Plain-text document sources
· · · · · · ·

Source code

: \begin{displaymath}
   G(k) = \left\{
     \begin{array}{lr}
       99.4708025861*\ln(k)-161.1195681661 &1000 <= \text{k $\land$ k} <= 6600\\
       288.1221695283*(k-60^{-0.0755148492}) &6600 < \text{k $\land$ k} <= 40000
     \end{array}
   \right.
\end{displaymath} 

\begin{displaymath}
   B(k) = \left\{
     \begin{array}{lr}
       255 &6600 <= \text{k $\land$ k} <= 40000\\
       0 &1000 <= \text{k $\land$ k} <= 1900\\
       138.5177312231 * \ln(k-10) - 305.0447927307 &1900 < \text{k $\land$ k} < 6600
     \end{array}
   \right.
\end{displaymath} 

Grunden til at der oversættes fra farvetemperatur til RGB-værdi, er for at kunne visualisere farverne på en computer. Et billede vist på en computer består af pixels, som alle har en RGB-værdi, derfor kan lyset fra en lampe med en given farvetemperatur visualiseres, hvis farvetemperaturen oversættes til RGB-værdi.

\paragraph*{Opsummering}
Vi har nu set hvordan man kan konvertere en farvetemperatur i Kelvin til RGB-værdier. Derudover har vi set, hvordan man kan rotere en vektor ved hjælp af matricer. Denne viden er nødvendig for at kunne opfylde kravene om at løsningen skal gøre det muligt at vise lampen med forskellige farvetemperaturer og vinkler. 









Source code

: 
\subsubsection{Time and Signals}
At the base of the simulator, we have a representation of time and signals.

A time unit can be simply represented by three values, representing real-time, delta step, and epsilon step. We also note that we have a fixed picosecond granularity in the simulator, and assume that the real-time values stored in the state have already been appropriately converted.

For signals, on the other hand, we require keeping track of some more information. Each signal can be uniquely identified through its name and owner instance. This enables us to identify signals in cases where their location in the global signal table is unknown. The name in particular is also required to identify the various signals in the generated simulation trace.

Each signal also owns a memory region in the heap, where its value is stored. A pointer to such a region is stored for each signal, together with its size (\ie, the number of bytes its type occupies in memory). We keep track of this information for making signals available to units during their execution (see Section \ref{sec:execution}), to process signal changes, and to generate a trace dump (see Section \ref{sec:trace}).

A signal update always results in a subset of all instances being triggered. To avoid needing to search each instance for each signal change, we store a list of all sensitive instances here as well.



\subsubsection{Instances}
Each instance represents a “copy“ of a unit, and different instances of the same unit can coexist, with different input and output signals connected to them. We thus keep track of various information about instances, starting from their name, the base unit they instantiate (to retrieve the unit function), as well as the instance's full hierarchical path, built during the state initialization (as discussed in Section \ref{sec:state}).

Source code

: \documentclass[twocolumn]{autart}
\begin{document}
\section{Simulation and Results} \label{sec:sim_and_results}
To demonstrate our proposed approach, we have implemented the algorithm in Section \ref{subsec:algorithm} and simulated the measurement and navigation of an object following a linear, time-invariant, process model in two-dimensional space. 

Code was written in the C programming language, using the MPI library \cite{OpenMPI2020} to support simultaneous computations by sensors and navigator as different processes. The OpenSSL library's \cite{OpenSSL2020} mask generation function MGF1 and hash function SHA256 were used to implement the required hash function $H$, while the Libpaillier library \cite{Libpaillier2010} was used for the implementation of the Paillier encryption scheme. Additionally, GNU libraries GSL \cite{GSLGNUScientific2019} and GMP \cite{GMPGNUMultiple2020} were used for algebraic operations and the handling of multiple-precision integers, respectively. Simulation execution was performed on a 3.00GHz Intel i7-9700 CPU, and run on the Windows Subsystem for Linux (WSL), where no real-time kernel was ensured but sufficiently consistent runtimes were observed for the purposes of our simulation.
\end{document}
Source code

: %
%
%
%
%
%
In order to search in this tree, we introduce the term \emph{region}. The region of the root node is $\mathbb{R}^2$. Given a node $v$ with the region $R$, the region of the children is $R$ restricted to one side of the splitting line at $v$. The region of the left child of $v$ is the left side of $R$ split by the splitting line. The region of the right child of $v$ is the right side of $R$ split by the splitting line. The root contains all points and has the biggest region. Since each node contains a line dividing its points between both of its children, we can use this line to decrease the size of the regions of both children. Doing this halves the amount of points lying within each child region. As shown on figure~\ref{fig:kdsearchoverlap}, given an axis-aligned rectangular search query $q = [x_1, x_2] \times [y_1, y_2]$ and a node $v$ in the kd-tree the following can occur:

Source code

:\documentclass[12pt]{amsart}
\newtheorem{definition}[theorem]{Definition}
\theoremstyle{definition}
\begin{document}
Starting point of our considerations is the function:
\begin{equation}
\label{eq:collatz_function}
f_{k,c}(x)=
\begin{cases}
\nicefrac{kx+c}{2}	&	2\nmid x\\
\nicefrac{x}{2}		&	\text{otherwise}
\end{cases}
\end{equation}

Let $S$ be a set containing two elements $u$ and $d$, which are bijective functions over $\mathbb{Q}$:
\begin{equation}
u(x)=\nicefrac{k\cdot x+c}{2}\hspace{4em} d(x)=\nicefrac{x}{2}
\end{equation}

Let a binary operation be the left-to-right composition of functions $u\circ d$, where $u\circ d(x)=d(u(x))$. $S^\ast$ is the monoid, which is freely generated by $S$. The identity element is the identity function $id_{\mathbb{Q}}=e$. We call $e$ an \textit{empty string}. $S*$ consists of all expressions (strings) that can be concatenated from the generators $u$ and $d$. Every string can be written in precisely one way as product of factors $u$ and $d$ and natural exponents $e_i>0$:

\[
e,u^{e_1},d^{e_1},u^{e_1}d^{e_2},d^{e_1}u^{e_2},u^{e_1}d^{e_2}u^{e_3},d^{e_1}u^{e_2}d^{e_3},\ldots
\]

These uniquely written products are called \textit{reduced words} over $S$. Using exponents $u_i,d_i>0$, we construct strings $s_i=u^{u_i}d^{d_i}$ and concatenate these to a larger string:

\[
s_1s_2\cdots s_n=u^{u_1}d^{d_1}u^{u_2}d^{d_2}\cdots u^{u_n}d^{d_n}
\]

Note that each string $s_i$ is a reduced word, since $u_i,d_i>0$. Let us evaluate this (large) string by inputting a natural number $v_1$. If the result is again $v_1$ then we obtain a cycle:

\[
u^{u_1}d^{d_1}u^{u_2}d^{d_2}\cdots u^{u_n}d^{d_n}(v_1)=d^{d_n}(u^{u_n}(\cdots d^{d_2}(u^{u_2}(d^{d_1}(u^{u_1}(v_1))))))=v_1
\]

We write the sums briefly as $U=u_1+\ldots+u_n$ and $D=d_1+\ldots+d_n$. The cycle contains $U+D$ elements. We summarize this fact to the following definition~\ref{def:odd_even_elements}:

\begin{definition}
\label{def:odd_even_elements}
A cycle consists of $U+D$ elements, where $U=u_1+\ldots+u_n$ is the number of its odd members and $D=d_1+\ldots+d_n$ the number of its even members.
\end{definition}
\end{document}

· · · · · · ·

Count the lines in the entries above where the string "kunne" shows up, and give that number only.

**Exercise response:**
2